» **EXERCISE REQUIREMENTS**
From the listing below, set down exactly the lines between the one holding "Hosted on AWS EC2" and the one holding "Currently, two official", inclusive. No other line is wanted.

:: INFORMATION PROVIDED ::

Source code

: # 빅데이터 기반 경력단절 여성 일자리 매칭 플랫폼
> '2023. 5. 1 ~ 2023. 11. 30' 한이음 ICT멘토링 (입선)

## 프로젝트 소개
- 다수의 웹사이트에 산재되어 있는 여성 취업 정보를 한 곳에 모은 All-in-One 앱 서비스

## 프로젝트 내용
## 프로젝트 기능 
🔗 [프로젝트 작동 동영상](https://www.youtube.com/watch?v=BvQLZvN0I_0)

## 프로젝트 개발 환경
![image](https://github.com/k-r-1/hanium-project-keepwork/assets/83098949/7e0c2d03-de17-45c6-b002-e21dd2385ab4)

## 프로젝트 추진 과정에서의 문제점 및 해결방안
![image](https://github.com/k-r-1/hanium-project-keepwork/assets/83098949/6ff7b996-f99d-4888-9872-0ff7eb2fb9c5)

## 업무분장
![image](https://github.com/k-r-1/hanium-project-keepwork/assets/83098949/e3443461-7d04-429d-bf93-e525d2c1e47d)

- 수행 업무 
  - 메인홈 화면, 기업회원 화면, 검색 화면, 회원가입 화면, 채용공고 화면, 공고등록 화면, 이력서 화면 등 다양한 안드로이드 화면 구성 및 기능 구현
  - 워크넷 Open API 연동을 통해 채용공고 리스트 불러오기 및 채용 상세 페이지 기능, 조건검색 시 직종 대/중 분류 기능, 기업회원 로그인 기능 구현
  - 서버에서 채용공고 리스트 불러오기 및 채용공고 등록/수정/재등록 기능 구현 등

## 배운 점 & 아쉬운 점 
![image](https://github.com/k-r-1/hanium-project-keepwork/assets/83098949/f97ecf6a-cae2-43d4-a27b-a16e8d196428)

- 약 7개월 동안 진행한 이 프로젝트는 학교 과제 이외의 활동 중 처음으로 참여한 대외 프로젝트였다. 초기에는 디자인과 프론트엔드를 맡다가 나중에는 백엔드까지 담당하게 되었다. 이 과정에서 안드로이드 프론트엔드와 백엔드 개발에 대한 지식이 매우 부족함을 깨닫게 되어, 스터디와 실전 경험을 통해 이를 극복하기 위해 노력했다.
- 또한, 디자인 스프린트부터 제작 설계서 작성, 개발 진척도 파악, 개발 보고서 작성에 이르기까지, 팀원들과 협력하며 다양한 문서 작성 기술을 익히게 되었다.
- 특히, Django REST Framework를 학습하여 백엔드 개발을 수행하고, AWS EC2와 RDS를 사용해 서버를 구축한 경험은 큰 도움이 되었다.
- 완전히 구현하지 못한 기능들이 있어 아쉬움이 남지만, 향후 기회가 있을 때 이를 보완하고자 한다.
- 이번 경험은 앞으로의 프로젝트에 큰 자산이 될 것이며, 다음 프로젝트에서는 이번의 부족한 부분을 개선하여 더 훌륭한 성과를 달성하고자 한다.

:::
:: INFORMATION PROVIDED ::

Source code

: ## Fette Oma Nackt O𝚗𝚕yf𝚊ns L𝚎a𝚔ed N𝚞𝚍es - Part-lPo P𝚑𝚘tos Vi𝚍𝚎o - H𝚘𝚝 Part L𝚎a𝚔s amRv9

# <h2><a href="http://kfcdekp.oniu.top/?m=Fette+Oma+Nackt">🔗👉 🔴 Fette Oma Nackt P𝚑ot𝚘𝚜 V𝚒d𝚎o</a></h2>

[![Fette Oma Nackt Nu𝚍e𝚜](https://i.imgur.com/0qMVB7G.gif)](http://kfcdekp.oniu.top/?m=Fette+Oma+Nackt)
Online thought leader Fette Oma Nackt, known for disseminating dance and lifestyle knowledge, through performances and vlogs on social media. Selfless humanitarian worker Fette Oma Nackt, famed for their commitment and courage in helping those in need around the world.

:::
:: INFORMATION PROVIDED ::

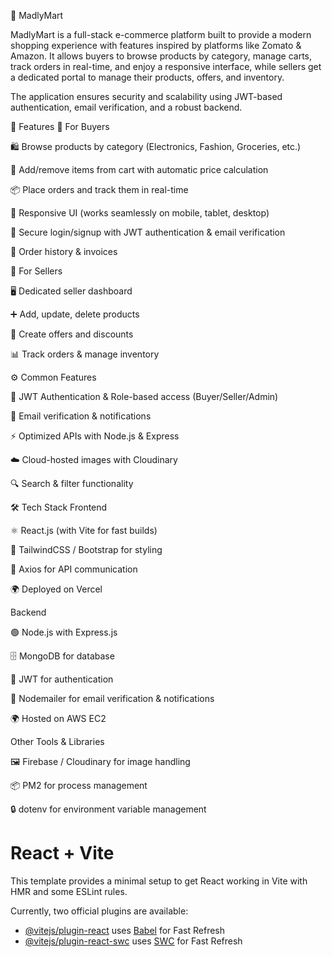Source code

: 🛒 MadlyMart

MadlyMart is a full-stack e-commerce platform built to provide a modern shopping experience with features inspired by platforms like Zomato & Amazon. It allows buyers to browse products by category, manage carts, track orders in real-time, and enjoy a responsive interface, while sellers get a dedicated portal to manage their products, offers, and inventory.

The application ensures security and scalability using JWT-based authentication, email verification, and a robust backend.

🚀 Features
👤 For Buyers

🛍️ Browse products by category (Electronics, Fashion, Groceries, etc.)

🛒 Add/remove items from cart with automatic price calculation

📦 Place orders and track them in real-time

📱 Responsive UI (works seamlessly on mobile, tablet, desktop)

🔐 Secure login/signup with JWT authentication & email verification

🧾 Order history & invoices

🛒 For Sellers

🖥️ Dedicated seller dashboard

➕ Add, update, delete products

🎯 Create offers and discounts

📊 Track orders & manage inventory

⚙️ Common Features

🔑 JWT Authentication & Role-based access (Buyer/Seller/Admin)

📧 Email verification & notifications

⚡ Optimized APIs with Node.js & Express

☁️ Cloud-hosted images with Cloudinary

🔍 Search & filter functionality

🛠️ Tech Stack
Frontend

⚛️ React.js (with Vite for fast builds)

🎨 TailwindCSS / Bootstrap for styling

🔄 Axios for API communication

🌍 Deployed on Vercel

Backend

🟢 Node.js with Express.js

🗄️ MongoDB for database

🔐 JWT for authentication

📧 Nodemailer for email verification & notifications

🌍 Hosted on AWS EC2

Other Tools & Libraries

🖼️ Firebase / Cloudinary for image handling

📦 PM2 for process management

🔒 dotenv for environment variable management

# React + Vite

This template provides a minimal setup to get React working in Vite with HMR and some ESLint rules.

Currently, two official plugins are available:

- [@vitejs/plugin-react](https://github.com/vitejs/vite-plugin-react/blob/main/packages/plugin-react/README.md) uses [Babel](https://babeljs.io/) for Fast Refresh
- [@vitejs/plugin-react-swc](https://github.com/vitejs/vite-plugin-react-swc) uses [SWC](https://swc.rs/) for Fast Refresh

:::

» **WRITTEN ANSWER**
🌍 Hosted on AWS EC2

Other Tools & Libraries

🖼️ Firebase / Cloudinary for image handling

📦 PM2 for process management

🔒 dotenv for environment variable management

# React + Vite

This template provides a minimal setup to get React working in Vite with HMR and some ESLint rules.

Currently, two official plugins are available:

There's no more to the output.